Record Mortgage Lows
If you look at the previous ten years we stand at extremely low annual average 30 year fixed mortgage rates. (2003: 5.83% 2004: 5.84% 2005: 5.87% 2006: 6.41% 2007: 6.34% 2008: 6.03% 2009: 5.04%
2010: 4.69% 2011:4.45% 2012: 3.66% 2013: 3.98%) 2013 had the lowest average rate aside from
2012 which indicates two things:
1. The economy and the housing market are recovering, if the government expected a weak market they would have kept the mortgage rates at the same rate as 2012.
2. Buy now, mortgage rates will continue to rise so nab a house at a record low rate while you still can. Mortgage rate lows allow consumers to buy more expensive homes which allow home prices to rise, so they will rise.
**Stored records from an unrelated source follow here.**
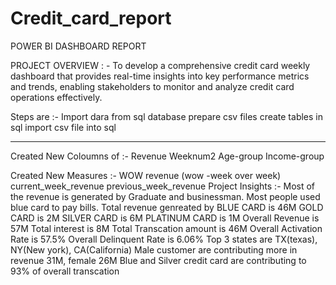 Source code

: # Credit_card_report
POWER BI DASHBOARD REPORT

PROJECT OVERVIEW : -
To develop a comprehensive credit card weekly dashboard that provides real-time insights into key performance metrics and  trends, enabling stakeholders to monitor and analyze credit card operations effectively.

Steps are :-
Import dara from sql database 
prepare csv files
create tables in sql
import csv file into sql
_________________________________________________________________________________________________
 Created New Coloumns of :-  Revenue
                            Weeknum2
                            Age-group
                            Income-group


Created New Measures :- WOW revenue (wow -week over week)
                       current_week_revenue
                       previous_week_revenue
Project Insights :- 
Most of the revenue is generated by Graduate and businessman.
Most people used blue card to pay bills.
Total revenue genreated by BLUE CARD is 46M
                         GOLD CARD is 2M
                         SILVER CARD is 6M
                         PLATINUM CARD is 1M
                         Overall Revenue is 57M
                         Total interest is 8M
                         Total Transcation amount is 46M
                         Overall Activation Rate is 57.5%
                         Overall Delinquent Rate is 6.06%
                         Top 3 states are TX(texas), NY(New york), CA(California)
                         Male customer are contributing more in revenue 31M, female 26M
                         Blue and Silver credit card are contributing to 93% of overall transcation
                       









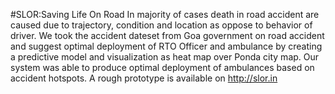 #SLOR:Saving Life On Road
In majority of cases death in road accident are caused due to trajectory, condition and location as oppose to behavior of driver. We took the accident dateset from Goa government on road accident and suggest optimal deployment of RTO Officer and ambulance by creating a predictive model and visualization as heat map over Ponda city map. Our system was able to produce optimal deployment of ambulances based on accident hotspots. A rough prototype is available on http://slor.in

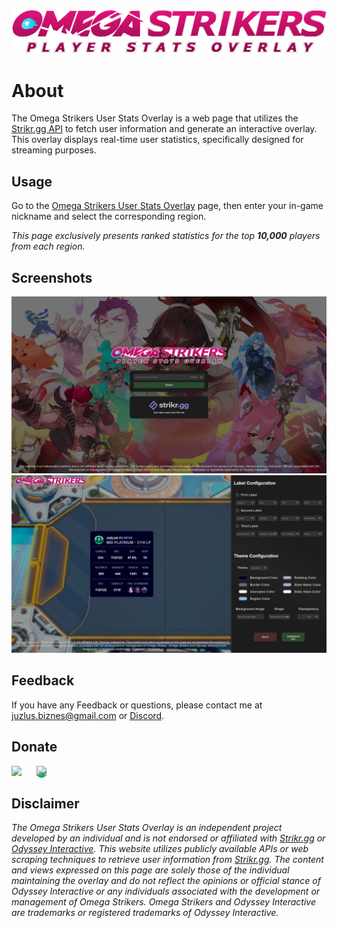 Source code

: 
![Logo](https://github.com/Juzlus/omega-strikers-overlay/blob/main/image/om-pso.png?raw=true)


# About

The Omega Strikers User Stats Overlay is a web page that utilizes the [Strikr.gg API](https://strikr.gg) to fetch user information and generate an interactive overlay. This overlay displays real-time user statistics, specifically designed for streaming purposes.


## Usage

Go to the [Omega Strikers User Stats Overlay](https://juzlus.github.io/omega-strikers-overlay/) page, then enter your in-game nickname and select the corresponding region.

_This page exclusively presents ranked statistics for the top **10,000** players from each region._
## Screenshots

![Main Menu](https://github.com/Juzlus/omega-strikers-overlay/blob/main/image/Screenshots/ss1.jpg?raw=true)
![Configuration Menu](https://github.com/Juzlus/omega-strikers-overlay/blob/main/image/Screenshots/ss2.jpg?raw=true)


## Feedback

If you have any Feedback or questions, please contact me at juzlus.biznes@gmail.com or [Discord](https://discordapp.com/users/284780352042434570).


## Donate
<span>
  <a href="https://www.buymeacoffee.com/juzlus" target="_blank" alt="buymeacoffee" style="width: 40%; text-decoration: none; margin-right: 20px;">
    <img src="https://www.codehim.com/wp-content/uploads/2022/09/bmc-button-640x180.png" style="height: 60px;">
  </a>
  <a href="https://buycoffee.to/juzlus" target="_blank" alt="buycoffee" style="text-decoration: none; width: 40%; background-color: rgb(0, 169, 98);border-radius: 10px;">
    <img src="https://buycoffee.to/btn/buycoffeeto-btn-primary.svg" style="height: 60px">
  </a>
</span>


## Disclaimer

_The Omega Strikers User Stats Overlay is an independent project developed by an individual and is not endorsed or affiliated with [Strikr.gg](https://strikr.gg) or [Odyssey Interactive](https://www.odysseyinteractive.gg). This website utilizes publicly available APIs or web scraping techniques to retrieve user information from [Strikr.gg](https://strikr.gg). The content and views expressed on this page are solely those of the individual maintaining the overlay and do not reflect the opinions or official stance of Odyssey Interactive or any individuals associated with the development or management of Omega Strikers. Omega Strikers and Odyssey Interactive are trademarks or registered trademarks of Odyssey Interactive._

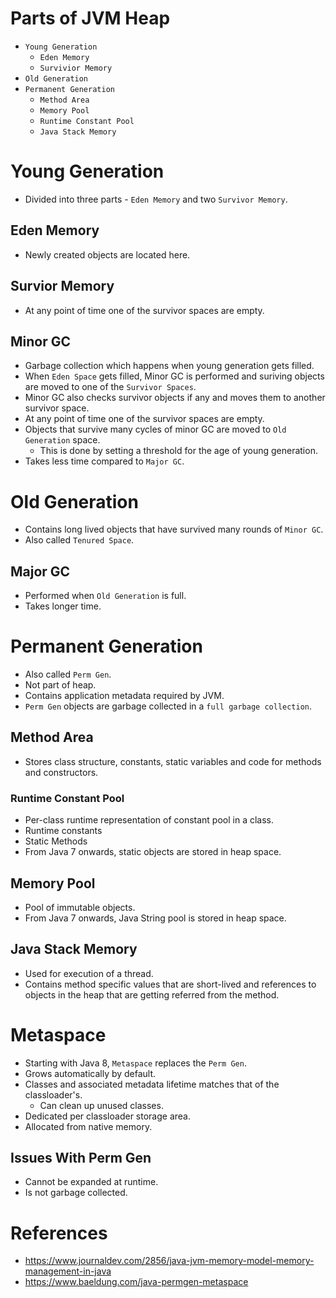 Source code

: # Parts of JVM Heap
* `Young Generation`
	* `Eden Memory`
	* `Survivior Memory`
* `Old Generation`
* `Permanent Generation`
	* `Method Area`
	* `Memory Pool`
	* `Runtime Constant Pool`
	* `Java Stack Memory`
# Young Generation
* Divided into three parts - `Eden Memory` and two `Survivor Memory`.
## Eden Memory
* Newly created objects are located here.
## Survior Memory
* At any point of time one of the survivor spaces are empty.
## Minor GC
* Garbage collection which happens when young generation gets filled.
* When `Eden Space` gets filled, Minor GC is performed and suriving objects are moved to one of the `Survivor Spaces`.
* Minor GC also checks survivor objects if any and moves them to another survivor space.
* At any point of time one of the survivor spaces are empty.
* Objects that survive many cycles of minor GC are moved to `Old Generation` space.
	* This is done by setting a threshold for the age of young generation.
* Takes less time compared to `Major GC`.
# Old Generation
* Contains long lived objects that have survived many rounds of `Minor GC`.
* Also called `Tenured Space`.
## Major GC
* Performed when `Old Generation` is full.
* Takes longer time.
# Permanent Generation
* Also called `Perm Gen`.
* Not part of heap.
* Contains application metadata required by JVM.
* `Perm Gen` objects are garbage collected in a `full garbage collection`.
## Method Area
* Stores class structure, constants, static variables and code for methods and constructors.
### Runtime Constant Pool
* Per-class runtime representation of constant pool in a class.
* Runtime constants
* Static Methods 
* From Java 7 onwards, static objects are stored in heap space.
## Memory Pool
* Pool of immutable objects.
* From Java 7 onwards, Java String pool is stored in heap space.
## Java Stack Memory
* Used for execution of a thread.
* Contains method specific values that are short-lived and references to objects in the heap that are getting referred from the method.
# Metaspace
* Starting with Java 8, `Metaspace` replaces the `Perm Gen`.
* Grows automatically by default.
* Classes and associated metadata lifetime matches that of the classloader's.
	* Can clean up unused classes.
* Dedicated per classloader storage area.
* Allocated from native memory.
## Issues With Perm Gen
* Cannot be expanded at runtime.
* Is not garbage collected.
# References
* https://www.journaldev.com/2856/java-jvm-memory-model-memory-management-in-java
* https://www.baeldung.com/java-permgen-metaspace
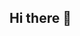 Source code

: ## Hi there 👋

<!--
**raihanazhar05/raihanazhar05** is a ✨ _special_ ✨ repository because its `README.md` (this file) appears on your GitHub profile.

- 🔭 I’m currently working on a lot of stuff (mostly web development)
- 🌱 I’m currently learning C#
- 👯 I’m looking to collaborate on everything as long as it is impactful for people
- 🤔 I’m looking for help with JS
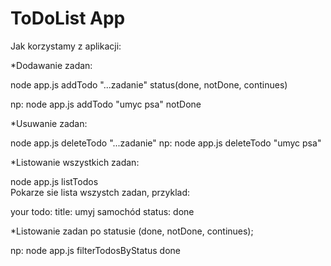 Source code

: # ToDoList App
Jak korzystamy z aplikacji:

*Dodawanie zadan:

node app.js addTodo "...zadanie" status(done, notDone, continues)

np: node app.js addTodo "umyc psa" notDone


*Usuwanie zadan:

node app.js deleteTodo "...zadanie" 
np: node app.js deleteTodo "umyc psa"

*Listowanie wszystkich zadan:

node app.js listTodos  
Pokarze sie lista wszystch zadan, przyklad:


your todo:
title: umyj samochód
status: done


*Listowanie zadan po statusie (done, notDone, continues);

np: node app.js filterTodosByStatus done


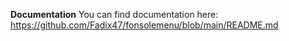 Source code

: **Documentation**
You can find documentation here: https://github.com/Fadix47/fonsolemenu/blob/main/README.md
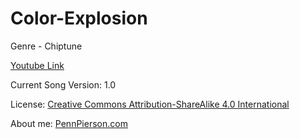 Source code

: # Color-Explosion
Genre - Chiptune

[Youtube Link](https://www.youtube.com/watch?v=hrHlFN7lx0E&list=PLye9mcKwe2zy3KW8uK_3F7HVMjJjdqSqU&index=17)

Current Song Version: 1.0

License: [Creative Commons Attribution-ShareAlike 4.0 International](http://creativecommons.org/licenses/by-sa/4.0/)

About me: [PennPierson.com](http://pennpierson.com/about.php) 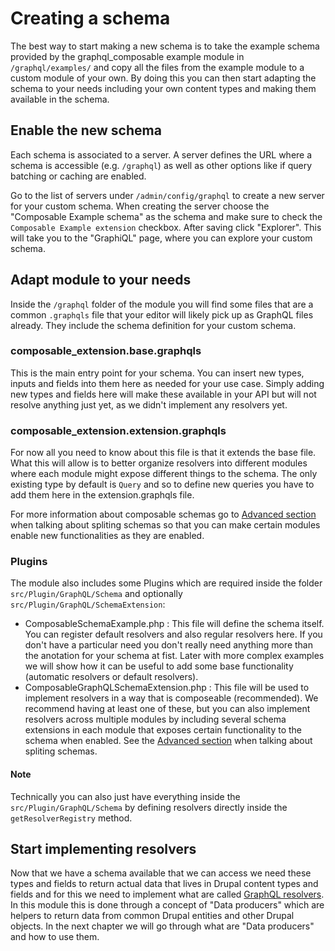 # Creating a schema

The best way to start making a new schema is to take the example schema provided by the graphql_composable example module in `/graphql/examples/` and copy all the files from the example module to a custom module of your own. By doing this you can then start adapting the schema to your needs including your own content types and making them available in the schema.

## Enable the new schema

Each schema is associated to a server. A server defines the URL where a schema is accessible (e.g. `/graphql`) as well as other options like if query batching or caching are enabled.

Go to the list of servers under `/admin/config/graphql` to create a new server for your custom schema. When creating the server choose the "Composable Example schema" as the schema and make sure to check the `Composable Example extension` checkbox. After saving click "Explorer". This will take you to the "GraphiQL" page, where you can explore your custom schema.

## Adapt module to your needs

Inside the `/graphql` folder of the module you will find some files that are a common `.graphqls` file that your editor will likely pick up as GraphQL files already. They include the schema definition for your custom schema.

### composable_extension.base.graphqls

This is the main entry point for your schema. You can insert new types, inputs and fields into them here as needed for your use case. Simply adding new types and fields here will make these available in your API but will not resolve anything just yet, as we didn't implement any resolvers yet.

### composable_extension.extension.graphqls

For now all you need to know about this file is that it extends the base file. What this will allow is to better organize resolvers into different modules where each module might expose different things to the schema. The only existing type by default is `Query` and so to define new queries you have to add them here in the extension.graphqls file.

For more information about composable schemas go to [Advanced section](./../advanced/composable-schemas.md) when talking about spliting schemas so that you can make certain modules enable new functionalities as they are enabled.

### Plugins

The module also includes some Plugins which are required inside the folder `src/Plugin/GraphQL/Schema` and optionally `src/Plugin/GraphQL/SchemaExtension`:

- ComposableSchemaExample.php : This file will define the schema itself. You can register default resolvers and also regular resolvers here. If you don't have a particular need you don't really need anything more than the anotation for your schema at fist. Later with more complex examples we will show how it can be useful to add some base functionality (automatic resolvers or default resolvers).
- ComposableGraphQLSchemaExtension.php : This file will be used to implement resolvers in a way that is composeable (recommended). We recommend having at least one of these, but you can also implement resolvers across multiple modules by including several schema extensions in each module that exposes certain functionality to the schema when enabled. See the [Advanced section](./../advanced/composable-schemas.md) when talking about spliting schemas.

#### Note

Technically you can also just have everything inside the `src/Plugin/GraphQL/Schema` by defining resolvers directly inside the `getResolverRegistry` method.

## Start implementing resolvers

Now that we have a schema available that we can access we need these types and fields to return actual data that lives in Drupal content types and fields and for this we need to implement what are called [GraphQL resolvers](https://graphql.org/learn/execution/). In this module this is done through a concept of "Data producers" which are helpers to return data from common Drupal entities and other Drupal objects. In the next chapter we will go through what are "Data producers" and how to use them.
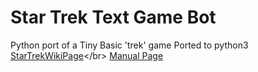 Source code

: # Star Trek Text Game Bot

Python port of a Tiny Basic 'trek' game
Ported to python3 </br>
[StarTrekWikiPage](https://en.wikipedia.org/wiki/Star_Trek_(1971_video_game))</br>
[Manual Page](https://github.com/SimonBorin/trek_bot/wiki/Manual)
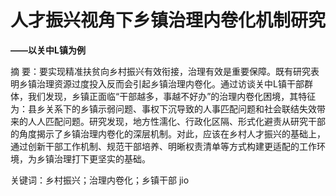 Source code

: # **人才振兴视角下乡镇治理内卷化机制研究**

**——以关中L镇为例**


摘  要：要实现精准扶贫向乡村振兴有效衔接，治理有效是重要保障。既有研究表明乡镇治理资源过度投入反而会引起乡镇治理内卷化。通过访谈关中L镇干部群体，我们发现，乡镇正面临“干部越多，事越不好办”的治理内卷化困境，其特征为：县乡关系下的乡镇示弱问题、事权下沉导致的人事匹配问题和社会联结失效带来的人人匹配问题。研究发现，地方性濡化、行政化区隔、形式化避责从研究干部的角度揭示了乡镇治理内卷化的深层机制。对此，应该在乡村人才振兴的基础上，通过创新干部工作机制、规范干部培养、明晰权责清单等方式构建更适配的工作环境，为乡镇治理打下更坚实的基础。

关键词：乡村振兴；治理内卷化；乡镇干部
jio
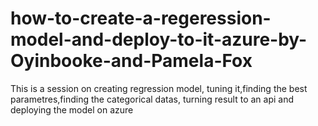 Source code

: # how-to-create-a-regeression-model-and-deploy-to-it-azure-by-Oyinbooke-and-Pamela-Fox
This is a session on creating regression model, tuning it,finding the best parametres,finding the categorical datas, turning result to  an api and deploying the model on azure
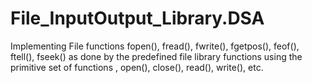 # File_InputOutput_Library.DSA

Implementing File functions fopen(), fread(), fwrite(),  fgetpos(), feof(), ftell(), fseek()  as done  by the predefined file library functions using the primitive set of functions , open(), close(), read(), write(), etc.   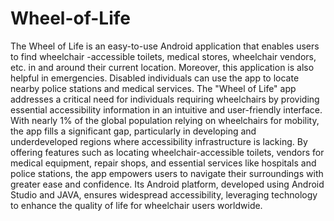 # Wheel-of-Life
The Wheel of Life is an easy-to-use Android application that enables users to find wheelchair -accessible toilets, medical stores, wheelchair vendors, etc. in and around their current location. Moreover, this application is also helpful in emergencies. Disabled individuals can use the app  to locate nearby police stations and medical services.
The "Wheel of Life" app addresses a critical need for individuals requiring wheelchairs by 
providing essential accessibility information in an intuitive and user-friendly interface. With nearly 1% of the global population relying on wheelchairs for mobility, the app fills a 
significant gap, particularly in developing and underdeveloped regions where accessibility 
infrastructure is lacking. By offering features such as locating wheelchair-accessible toilets, vendors for medical equipment, repair shops, and essential services like hospitals and police stations, the app empowers users to navigate their surroundings with greater ease and
confidence. Its Android platform, developed using Android Studio and JAVA, ensures 
widespread accessibility, leveraging technology to enhance the quality of life for wheelchair users worldwide.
After the housing bubble collapse the government tightened the regulations surrounding mortgage obtainment. Although this does mean that there will be less purchases and less first time buyers in the housing market, it also insures stability. When homeowners are more likely to pay back their loans healthy market growth is encouraged. Bubbles occur when people who shouldn’t qualify for mortgages qualify and massive amounts of people default on loans thereby causing a collapse of the whole pricing system. When less people default on their mortgage, prices remain steady and move upwards as wealth increases. All in all, this is a good time in the market to be a homeowner especially in states such as California. Cities up and down the state such as Los Angeles and up north in the Granite Bay real estate market, home values are rising.